The memories from my framed photographs keep me grounded and remind me of what’s important. My favorite one is of my mentor Lillian Biddison sitting with our two kids when they were preschool age. It was because of Lillian (the children’s ministry director for 27 years at our church) that I first started volunteering on Sunday mornings. I like to think she is still smiling as she watches how the lives of these two young people and their mom have unfolded.

A box of tissues always comes in handy. Whether I need to occasionally shed a tear myself or comfort a visiting member or colleague, a continuous flow of tissues popping up one after another is an essential item in my office.

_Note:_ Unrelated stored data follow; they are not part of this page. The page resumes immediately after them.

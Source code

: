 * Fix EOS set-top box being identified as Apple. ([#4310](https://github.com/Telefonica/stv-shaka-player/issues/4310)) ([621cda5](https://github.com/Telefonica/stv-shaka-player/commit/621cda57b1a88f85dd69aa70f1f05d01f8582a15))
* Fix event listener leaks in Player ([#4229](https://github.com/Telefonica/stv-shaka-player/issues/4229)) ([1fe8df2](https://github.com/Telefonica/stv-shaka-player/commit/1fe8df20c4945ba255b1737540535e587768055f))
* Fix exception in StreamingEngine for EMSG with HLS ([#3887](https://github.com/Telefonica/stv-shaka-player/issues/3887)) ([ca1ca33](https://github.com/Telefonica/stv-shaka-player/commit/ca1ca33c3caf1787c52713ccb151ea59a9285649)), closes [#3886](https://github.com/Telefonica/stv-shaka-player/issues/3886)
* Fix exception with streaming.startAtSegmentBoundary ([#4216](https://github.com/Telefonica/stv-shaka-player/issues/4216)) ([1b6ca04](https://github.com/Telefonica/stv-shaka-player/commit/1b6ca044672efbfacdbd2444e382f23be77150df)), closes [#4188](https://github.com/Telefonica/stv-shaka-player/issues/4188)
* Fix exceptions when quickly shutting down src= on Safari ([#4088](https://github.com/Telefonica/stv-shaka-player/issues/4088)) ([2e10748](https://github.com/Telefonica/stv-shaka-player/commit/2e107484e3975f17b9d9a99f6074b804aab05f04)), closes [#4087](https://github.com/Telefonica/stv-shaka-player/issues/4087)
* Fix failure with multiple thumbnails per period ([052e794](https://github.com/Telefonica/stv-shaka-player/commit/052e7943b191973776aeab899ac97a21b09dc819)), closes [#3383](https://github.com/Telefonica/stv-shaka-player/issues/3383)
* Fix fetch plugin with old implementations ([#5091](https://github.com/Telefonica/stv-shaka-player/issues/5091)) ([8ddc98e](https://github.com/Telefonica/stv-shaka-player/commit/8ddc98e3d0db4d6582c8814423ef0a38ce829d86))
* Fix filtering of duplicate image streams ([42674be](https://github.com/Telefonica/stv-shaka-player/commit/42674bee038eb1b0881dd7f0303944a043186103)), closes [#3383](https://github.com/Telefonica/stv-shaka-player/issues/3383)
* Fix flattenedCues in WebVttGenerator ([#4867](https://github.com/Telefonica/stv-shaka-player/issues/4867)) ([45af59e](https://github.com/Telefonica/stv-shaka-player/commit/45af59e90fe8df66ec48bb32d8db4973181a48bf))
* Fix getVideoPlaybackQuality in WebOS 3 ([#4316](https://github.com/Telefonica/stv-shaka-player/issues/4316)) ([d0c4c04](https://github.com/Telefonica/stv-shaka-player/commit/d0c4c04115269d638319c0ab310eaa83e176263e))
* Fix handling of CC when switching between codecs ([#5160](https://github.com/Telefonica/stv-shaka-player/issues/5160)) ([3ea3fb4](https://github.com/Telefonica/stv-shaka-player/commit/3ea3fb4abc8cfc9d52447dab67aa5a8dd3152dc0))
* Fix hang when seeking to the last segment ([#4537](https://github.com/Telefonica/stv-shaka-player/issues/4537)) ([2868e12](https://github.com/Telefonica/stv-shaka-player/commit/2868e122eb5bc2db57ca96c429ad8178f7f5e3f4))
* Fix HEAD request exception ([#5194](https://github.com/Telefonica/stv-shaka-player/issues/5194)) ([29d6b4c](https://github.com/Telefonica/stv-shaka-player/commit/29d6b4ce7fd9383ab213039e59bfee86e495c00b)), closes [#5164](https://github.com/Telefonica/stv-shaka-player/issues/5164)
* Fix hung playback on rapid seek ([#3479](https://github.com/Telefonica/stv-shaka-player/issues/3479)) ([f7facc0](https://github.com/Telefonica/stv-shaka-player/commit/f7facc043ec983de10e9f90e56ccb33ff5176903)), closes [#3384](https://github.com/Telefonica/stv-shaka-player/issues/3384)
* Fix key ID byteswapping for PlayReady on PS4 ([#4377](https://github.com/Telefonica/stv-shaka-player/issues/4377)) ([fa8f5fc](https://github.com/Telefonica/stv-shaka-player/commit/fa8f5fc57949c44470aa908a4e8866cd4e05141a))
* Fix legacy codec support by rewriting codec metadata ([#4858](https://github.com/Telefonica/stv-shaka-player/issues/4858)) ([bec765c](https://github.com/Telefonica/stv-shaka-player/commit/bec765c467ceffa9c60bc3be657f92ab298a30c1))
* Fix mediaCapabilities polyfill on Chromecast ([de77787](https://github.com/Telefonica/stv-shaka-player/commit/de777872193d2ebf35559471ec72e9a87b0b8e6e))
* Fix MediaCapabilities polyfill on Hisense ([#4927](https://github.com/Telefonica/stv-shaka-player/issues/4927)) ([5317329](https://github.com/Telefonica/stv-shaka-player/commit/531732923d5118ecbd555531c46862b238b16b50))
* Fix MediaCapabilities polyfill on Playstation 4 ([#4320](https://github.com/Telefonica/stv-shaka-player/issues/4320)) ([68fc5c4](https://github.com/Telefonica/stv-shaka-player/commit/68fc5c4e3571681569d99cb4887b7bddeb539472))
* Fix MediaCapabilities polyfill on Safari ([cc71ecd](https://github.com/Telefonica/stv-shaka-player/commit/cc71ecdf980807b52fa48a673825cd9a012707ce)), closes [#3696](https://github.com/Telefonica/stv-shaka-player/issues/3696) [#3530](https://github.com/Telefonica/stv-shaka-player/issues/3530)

Two competing bumper stickers adhered to my filing cabinets always bring a smile to my face. One reads, “Jesus is coming, look busy.” The other has a picture of Garfield exclaiming, “I don’t have time to be this busy!” I am reminded that the call to educational ministry is not about staying busy. It is a charge to faithfully teach and share and live the story of Jesus Christ.

My bottomless in-basket at times feels overwhelming, but I have accepted the fact that it won’t be empty in my lifetime. And that’s a good thing. I find gratification in knowing that my work and my ministry will never come to an end. There will always be opportunities to further the Kingdom of God.

My green plant is a source of fresh air.  Not only does it cleanse the air by removing toxins, it also converts carbon dioxide into oxygen. Every office/room should have a pathos ivy because it can thrive with very little light and requires minimal care. When its leaves begin to wilt due to neglect, just a little bit of water brings it back to life. How inspiring it is to see something that is faltering be so easily revived!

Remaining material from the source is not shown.